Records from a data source
◇ ◇ ◇

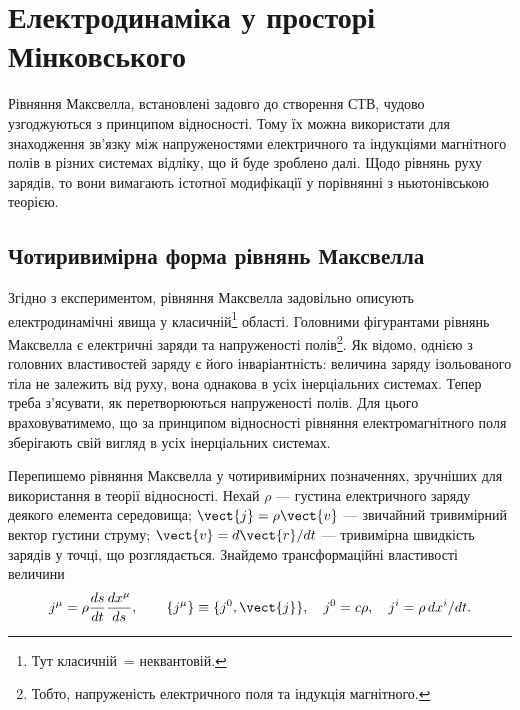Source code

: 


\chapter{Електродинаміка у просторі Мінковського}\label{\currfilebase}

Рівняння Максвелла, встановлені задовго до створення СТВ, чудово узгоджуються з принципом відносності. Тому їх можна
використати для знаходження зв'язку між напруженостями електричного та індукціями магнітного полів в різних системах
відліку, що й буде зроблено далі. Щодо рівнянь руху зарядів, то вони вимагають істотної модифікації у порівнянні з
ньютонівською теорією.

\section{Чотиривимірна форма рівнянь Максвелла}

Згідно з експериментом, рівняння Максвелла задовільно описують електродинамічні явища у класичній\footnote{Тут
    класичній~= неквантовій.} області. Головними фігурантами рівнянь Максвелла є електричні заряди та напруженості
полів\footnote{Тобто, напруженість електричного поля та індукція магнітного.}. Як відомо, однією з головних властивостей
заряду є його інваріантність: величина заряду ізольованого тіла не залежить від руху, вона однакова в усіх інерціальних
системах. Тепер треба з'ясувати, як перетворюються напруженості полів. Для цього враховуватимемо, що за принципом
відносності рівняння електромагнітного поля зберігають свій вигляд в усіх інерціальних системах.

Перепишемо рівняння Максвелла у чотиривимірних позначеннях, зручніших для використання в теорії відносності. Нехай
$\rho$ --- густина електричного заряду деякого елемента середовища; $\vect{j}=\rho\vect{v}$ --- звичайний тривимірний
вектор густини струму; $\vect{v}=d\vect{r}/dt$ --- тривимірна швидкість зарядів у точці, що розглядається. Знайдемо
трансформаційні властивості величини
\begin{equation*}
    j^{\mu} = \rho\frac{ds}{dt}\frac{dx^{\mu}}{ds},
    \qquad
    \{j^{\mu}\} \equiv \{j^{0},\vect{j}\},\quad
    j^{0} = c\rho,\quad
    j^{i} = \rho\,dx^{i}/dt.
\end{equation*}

◇ ◇ ◇

:: Work item ::
Each entry above is to be restated exactly, without its images.

:: Finished task ::
Source code

: 


\chapter{Електродинаміка у просторі Мінковського}\label{\currfilebase}

Рівняння Максвелла, встановлені задовго до створення СТВ, чудово узгоджуються з принципом відносності. Тому їх можна
використати для знаходження зв'язку між напруженостями електричного та індукціями магнітного полів в різних системах
відліку, що й буде зроблено далі. Щодо рівнянь руху зарядів, то вони вимагають істотної модифікації у порівнянні з
ньютонівською теорією.

\section{Чотиривимірна форма рівнянь Максвелла}

Згідно з експериментом, рівняння Максвелла задовільно описують електродинамічні явища у класичній\footnote{Тут
    класичній~= неквантовій.} області. Головними фігурантами рівнянь Максвелла є електричні заряди та напруженості
полів\footnote{Тобто, напруженість електричного поля та індукція магнітного.}. Як відомо, однією з головних властивостей
заряду є його інваріантність: величина заряду ізольованого тіла не залежить від руху, вона однакова в усіх інерціальних
системах. Тепер треба з'ясувати, як перетворюються напруженості полів. Для цього враховуватимемо, що за принципом
відносності рівняння електромагнітного поля зберігають свій вигляд в усіх інерціальних системах.

Перепишемо рівняння Максвелла у чотиривимірних позначеннях, зручніших для використання в теорії відносності. Нехай
$\rho$ --- густина електричного заряду деякого елемента середовища; $\vect{j}=\rho\vect{v}$ --- звичайний тривимірний
вектор густини струму; $\vect{v}=d\vect{r}/dt$ --- тривимірна швидкість зарядів у точці, що розглядається. Знайдемо
трансформаційні властивості величини
\begin{equation*}
    j^{\mu} = \rho\frac{ds}{dt}\frac{dx^{\mu}}{ds},
    \qquad
    \{j^{\mu}\} \equiv \{j^{0},\vect{j}\},\quad
    j^{0} = c\rho,\quad
    j^{i} = \rho\,dx^{i}/dt.
\end{equation*}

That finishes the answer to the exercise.